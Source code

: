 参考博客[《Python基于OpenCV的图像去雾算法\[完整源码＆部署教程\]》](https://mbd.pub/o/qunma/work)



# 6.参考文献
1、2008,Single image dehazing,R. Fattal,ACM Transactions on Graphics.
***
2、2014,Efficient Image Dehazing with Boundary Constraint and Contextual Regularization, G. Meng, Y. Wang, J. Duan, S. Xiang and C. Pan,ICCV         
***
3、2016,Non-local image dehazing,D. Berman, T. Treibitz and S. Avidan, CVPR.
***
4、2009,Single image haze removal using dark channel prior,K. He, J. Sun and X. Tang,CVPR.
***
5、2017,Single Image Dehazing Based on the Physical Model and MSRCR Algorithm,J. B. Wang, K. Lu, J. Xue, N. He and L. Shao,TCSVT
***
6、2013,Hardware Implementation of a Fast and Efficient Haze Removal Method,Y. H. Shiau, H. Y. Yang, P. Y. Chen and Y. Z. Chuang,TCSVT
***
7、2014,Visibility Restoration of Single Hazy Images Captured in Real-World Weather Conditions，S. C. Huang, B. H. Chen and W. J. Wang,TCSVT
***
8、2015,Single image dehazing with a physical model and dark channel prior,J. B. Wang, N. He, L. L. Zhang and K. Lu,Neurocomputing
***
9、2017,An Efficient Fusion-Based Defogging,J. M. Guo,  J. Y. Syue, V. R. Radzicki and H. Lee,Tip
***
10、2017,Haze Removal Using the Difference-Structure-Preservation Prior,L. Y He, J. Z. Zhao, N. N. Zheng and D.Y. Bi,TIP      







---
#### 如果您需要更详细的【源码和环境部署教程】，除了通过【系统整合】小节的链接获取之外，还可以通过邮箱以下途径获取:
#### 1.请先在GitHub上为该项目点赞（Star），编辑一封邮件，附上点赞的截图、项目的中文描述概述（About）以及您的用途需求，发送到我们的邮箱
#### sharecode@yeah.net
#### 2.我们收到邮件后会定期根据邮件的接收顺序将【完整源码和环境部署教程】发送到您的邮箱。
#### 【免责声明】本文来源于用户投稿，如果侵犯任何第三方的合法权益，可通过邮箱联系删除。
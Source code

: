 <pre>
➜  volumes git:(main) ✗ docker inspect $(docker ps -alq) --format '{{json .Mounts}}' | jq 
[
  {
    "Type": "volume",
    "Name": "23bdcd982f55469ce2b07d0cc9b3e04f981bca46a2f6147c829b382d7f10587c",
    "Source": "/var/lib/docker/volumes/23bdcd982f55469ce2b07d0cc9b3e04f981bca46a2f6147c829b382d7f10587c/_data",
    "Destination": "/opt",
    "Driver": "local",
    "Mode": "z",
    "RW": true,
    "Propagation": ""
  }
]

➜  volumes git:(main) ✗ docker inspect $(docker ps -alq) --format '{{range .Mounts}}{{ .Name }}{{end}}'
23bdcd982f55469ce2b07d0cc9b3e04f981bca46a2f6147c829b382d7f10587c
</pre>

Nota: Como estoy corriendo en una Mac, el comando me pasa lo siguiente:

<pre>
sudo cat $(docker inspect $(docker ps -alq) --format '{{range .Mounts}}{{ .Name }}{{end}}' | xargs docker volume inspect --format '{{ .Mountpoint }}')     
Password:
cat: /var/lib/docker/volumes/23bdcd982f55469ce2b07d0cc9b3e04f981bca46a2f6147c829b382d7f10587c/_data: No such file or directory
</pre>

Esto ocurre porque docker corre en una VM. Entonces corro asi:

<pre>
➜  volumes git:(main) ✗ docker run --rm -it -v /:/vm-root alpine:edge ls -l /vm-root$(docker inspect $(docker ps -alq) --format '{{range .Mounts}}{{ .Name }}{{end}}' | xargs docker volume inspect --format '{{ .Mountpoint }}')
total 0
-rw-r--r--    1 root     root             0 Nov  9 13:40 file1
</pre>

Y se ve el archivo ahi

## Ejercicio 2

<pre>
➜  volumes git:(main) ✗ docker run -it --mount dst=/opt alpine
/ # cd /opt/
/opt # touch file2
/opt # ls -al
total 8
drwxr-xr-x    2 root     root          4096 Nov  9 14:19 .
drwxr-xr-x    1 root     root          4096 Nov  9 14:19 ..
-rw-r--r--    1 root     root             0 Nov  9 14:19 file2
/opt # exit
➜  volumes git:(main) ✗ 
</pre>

• • •

# What you should do:
Repeating the listing in full, word for word, is the required output.

# Task result:
Source code

: 参考博客[《Python基于OpenCV的图像去雾算法\[完整源码＆部署教程\]》](https://mbd.pub/o/qunma/work)



# 6.参考文献
1、2008,Single image dehazing,R. Fattal,ACM Transactions on Graphics.
***
2、2014,Efficient Image Dehazing with Boundary Constraint and Contextual Regularization, G. Meng, Y. Wang, J. Duan, S. Xiang and C. Pan,ICCV         
***
3、2016,Non-local image dehazing,D. Berman, T. Treibitz and S. Avidan, CVPR.
***
4、2009,Single image haze removal using dark channel prior,K. He, J. Sun and X. Tang,CVPR.
***
5、2017,Single Image Dehazing Based on the Physical Model and MSRCR Algorithm,J. B. Wang, K. Lu, J. Xue, N. He and L. Shao,TCSVT
***
6、2013,Hardware Implementation of a Fast and Efficient Haze Removal Method,Y. H. Shiau, H. Y. Yang, P. Y. Chen and Y. Z. Chuang,TCSVT
***
7、2014,Visibility Restoration of Single Hazy Images Captured in Real-World Weather Conditions，S. C. Huang, B. H. Chen and W. J. Wang,TCSVT
***
8、2015,Single image dehazing with a physical model and dark channel prior,J. B. Wang, N. He, L. L. Zhang and K. Lu,Neurocomputing
***
9、2017,An Efficient Fusion-Based Defogging,J. M. Guo,  J. Y. Syue, V. R. Radzicki and H. Lee,Tip
***
10、2017,Haze Removal Using the Difference-Structure-Preservation Prior,L. Y He, J. Z. Zhao, N. N. Zheng and D.Y. Bi,TIP      







---
#### 如果您需要更详细的【源码和环境部署教程】，除了通过【系统整合】小节的链接获取之外，还可以通过邮箱以下途径获取:
#### 1.请先在GitHub上为该项目点赞（Star），编辑一封邮件，附上点赞的截图、项目的中文描述概述（About）以及您的用途需求，发送到我们的邮箱
#### sharecode@yeah.net
#### 2.我们收到邮件后会定期根据邮件的接收顺序将【完整源码和环境部署教程】发送到您的邮箱。
#### 【免责声明】本文来源于用户投稿，如果侵犯任何第三方的合法权益，可通过邮箱联系删除。
Source code

: <pre>
➜  volumes git:(main) ✗ docker inspect $(docker ps -alq) --format '{{json .Mounts}}' | jq 
[
  {
    "Type": "volume",
    "Name": "23bdcd982f55469ce2b07d0cc9b3e04f981bca46a2f6147c829b382d7f10587c",
    "Source": "/var/lib/docker/volumes/23bdcd982f55469ce2b07d0cc9b3e04f981bca46a2f6147c829b382d7f10587c/_data",
    "Destination": "/opt",
    "Driver": "local",
    "Mode": "z",
    "RW": true,
    "Propagation": ""
  }
]

➜  volumes git:(main) ✗ docker inspect $(docker ps -alq) --format '{{range .Mounts}}{{ .Name }}{{end}}'
23bdcd982f55469ce2b07d0cc9b3e04f981bca46a2f6147c829b382d7f10587c
</pre>

Nota: Como estoy corriendo en una Mac, el comando me pasa lo siguiente:

<pre>
sudo cat $(docker inspect $(docker ps -alq) --format '{{range .Mounts}}{{ .Name }}{{end}}' | xargs docker volume inspect --format '{{ .Mountpoint }}')     
Password:
cat: /var/lib/docker/volumes/23bdcd982f55469ce2b07d0cc9b3e04f981bca46a2f6147c829b382d7f10587c/_data: No such file or directory
</pre>

Esto ocurre porque docker corre en una VM. Entonces corro asi:

<pre>
➜  volumes git:(main) ✗ docker run --rm -it -v /:/vm-root alpine:edge ls -l /vm-root$(docker inspect $(docker ps -alq) --format '{{range .Mounts}}{{ .Name }}{{end}}' | xargs docker volume inspect --format '{{ .Mountpoint }}')
total 0
-rw-r--r--    1 root     root             0 Nov  9 13:40 file1
</pre>

Y se ve el archivo ahi

## Ejercicio 2

<pre>
➜  volumes git:(main) ✗ docker run -it --mount dst=/opt alpine
/ # cd /opt/
/opt # touch file2
/opt # ls -al
total 8
drwxr-xr-x    2 root     root          4096 Nov  9 14:19 .
drwxr-xr-x    1 root     root          4096 Nov  9 14:19 ..
-rw-r--r--    1 root     root             0 Nov  9 14:19 file2
/opt # exit
➜  volumes git:(main) ✗ 
</pre>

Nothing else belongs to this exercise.